5 minute read

GraphQL has some important differences from REST, and if we consider them, we pretty quickly realize that cost analysis is important.

This is the first post in a series planned about Cost Analysis.

  • If you spend a lot of your time on GraphQL then you already know that Cost Analysis is important and can skip to a later post.
  • If you’re used to REST and you don’t understand why Cost Analysis is essential for GraphQL, then you’re not alone and hopefully this post can help.

I’ve talked to various companies around the industry who are first starting on their GraphQL journeys, and while they’re starting to appreciate the advantages of GraphQL, it isn’t obvious to them yet that there is a flip-side to those advantages. It’s critical to their businesses that if they expose public GraphQL endpoints then they need some kind of cost analysis.

Here’s a short video version of this post:


REST APIs

Imagine a small business which retrieves data from various backend databases, legacy systems, and third-party REST calls.

They have exposed some of this data externally via REST endpoints. Over time, they’ve developed hundreds of these RESTful endpoints.

They secure and govern each endpoint in a number of ways:

  • Threat Protection makes sure request data isn’t too big and isn’t requesting too much response data.
  • Rate Limiting governs how many transactions per second are allowed per consumer on an endpoint.
  • Monetization of an endpoint charges an API consumer per transaction.

GraphQL APIs

Now assume that this small business adds GraphQL in front of their various backends. GraphQL seamlessly combines all of their backend data sources, both in-house and third-party, into a single graph. This allows API consumers to access all of that data with flexible queries of the client’s choosing, all directed at a single endpoint.

This change can simplify and optimize the data traffic and future development on both the backend and the frontend, but there is a big problem with securing and managing our new endpoint:

That single endpoint is flexible enough to accept dramatically different kinds of transactions. Many transactions might use only one REST call on the backend, while some other single transaction might - on its own - result in thousands of REST calls on the backend.

As a real-world example, consider GitHub’s public API. In one transaction, you can ask for your username:

query { 
  viewer { 
    login
  }
}

In a different single transaction:

  • You can ask for the most recent 100 PRs on the GraphQL Javascript reference implementation
  • For each PR, you could get its 100 most recent commits
  • For each of those commits, you could get the user who committed it
  • For each of those users, you could get his 100 most recent gists
  • For each of those gists, you could get the 100 most recent comments on it
query {
  repository(owner: "graphql", name: "graphql-js") {
    pullRequests(last: 100) {
      edges {
        node {
          commits(last: 100) {
            edges {
              node {
                commit {
                  author {
                    user {
                      login
                      gists(last: 100) {
                        edges {
                          node {
                            comments(last: 100) {
                              totalCount
                            }
                          }
                        }
                      }
                    }
                  }
                }
              }
            }
          }
        }
      }
    }
  }
}

For how GitHub responds, see below.

This flexibility is at the heart of the advantages of GraphQL, but it breaks all of our prior management models.

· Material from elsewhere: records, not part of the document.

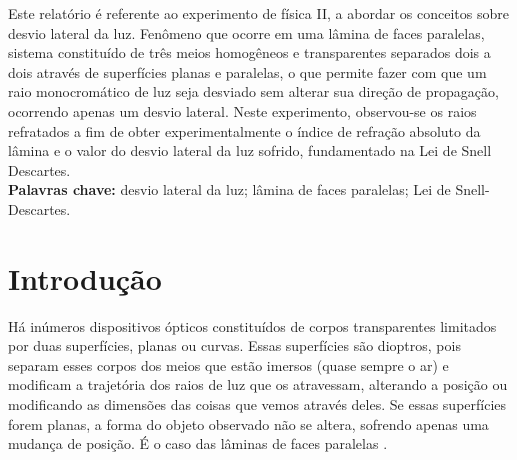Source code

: \documentclass[
	12pt,				%
	oneside,			%
	a4paper,			%
	english,			%
	french,				%
	spanish,			%
	brazil				%
	]{abntex2}
\begin{document}
\imprimirfolhaderosto

\setlength{\absparsep}{18pt} %
\begin{resumo}
Este relatório é referente ao experimento de física II, a abordar os conceitos sobre desvio lateral da luz. Fenômeno que ocorre em uma lâmina de faces paralelas, sistema constituído de três meios homogêneos e transparentes separados dois a dois através de superfícies planas e paralelas, o que permite fazer com que um raio monocromático de luz seja desviado sem alterar sua direção de propagação, ocorrendo apenas um desvio lateral. Neste experimento, observou-se os raios refratados a fim de obter experimentalmente o índice de refração absoluto da lâmina e o valor do desvio lateral da luz sofrido, fundamentado na Lei de Snell Descartes.\\
\thispagestyle{plain}
\textbf{Palavras chave:}  desvio lateral da luz; lâmina de faces paralelas; Lei de Snell-Descartes.
\end{resumo}


\tableofcontents*
\cleardoublepage

\textual

\chapter{Introdução}

Há inúmeros dispositivos ópticos constituídos de corpos transparentes limitados por duas superfícies, planas ou curvas. Essas superfícies são dioptros, pois separam esses corpos dos meios que estão imersos (quase sempre o ar) e modificam a trajetória dos raios de luz que os atravessam, alterando a posição ou modificando as dimensões das coisas que vemos através deles. Se essas superfícies forem planas, a forma do objeto observado não se altera, sofrendo apenas uma mudança de posição. É o caso das lâminas de faces paralelas \cite{gaspar}.
\end{document}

  • Threat Protection is problematic since it’s possible to make a single short query that is not deep and is not wide and is not long, and yet is extremely expensive to run on the backend. While this example is somewhat deep, it should be clear that just asking for 100 PRs was already way more expensive than asking for only your login name, and short queries can be very expensive without much nesting depth or query length.
  • Both Rate Limiting and Monetization clearly can’t be fair or reasonable while treating all of these transactions the same. It’s not fair to the backend that has to do so much more work for some queries and it’s not fair to the client that gets charged for their rate limit for the tiny simple queries.

In short, threat protection, rate limiting, and monetization are all broken.

So what can we do?

Solution

The only real solution to this problem is to not treat all GraphQL transactions the same - even when they all hit our single new endpoint. Instead, we calculate the cost of each transaction. For small - or inexpensive - transactions, we let many through each second and don’t charge much money for paid API plans. For large - or expensive - transactions, we let fewer through each second, and charge API consumers more money per transaction. For out-of-control queries, we error from the transaction.

Remember that out-of-control query we sent above to GitHub? It should come as no surprise by now that GitHub uses Cost Analysis to give them Threat Protection and they reject that query with this message:

“By the time this query traverses to the gists connection, it is requesting up to 1,000,000 possible nodes which exceeds the maximum limit of 500,000.”

We’ve maintained the advantages of GraphQL, while restoring our ability to enforce Threat Protection, Rate Limiting and Monetization.

Many questions remain: where, when, and how should we calculate the cost of a GraphQL transaction? What is clear is that some form of cost analysis restores our key security and governance features while maintaining the flexibility advantages for GraphQL APIs. There’s no other way we know of to effectively manage GraphQL APIs while maintaining the benefits of GraphQL: We need to use some form of GraphQL Cost Analysis.

Do you agree? If you can think of a way to avoid cost analysis entirely, let me know.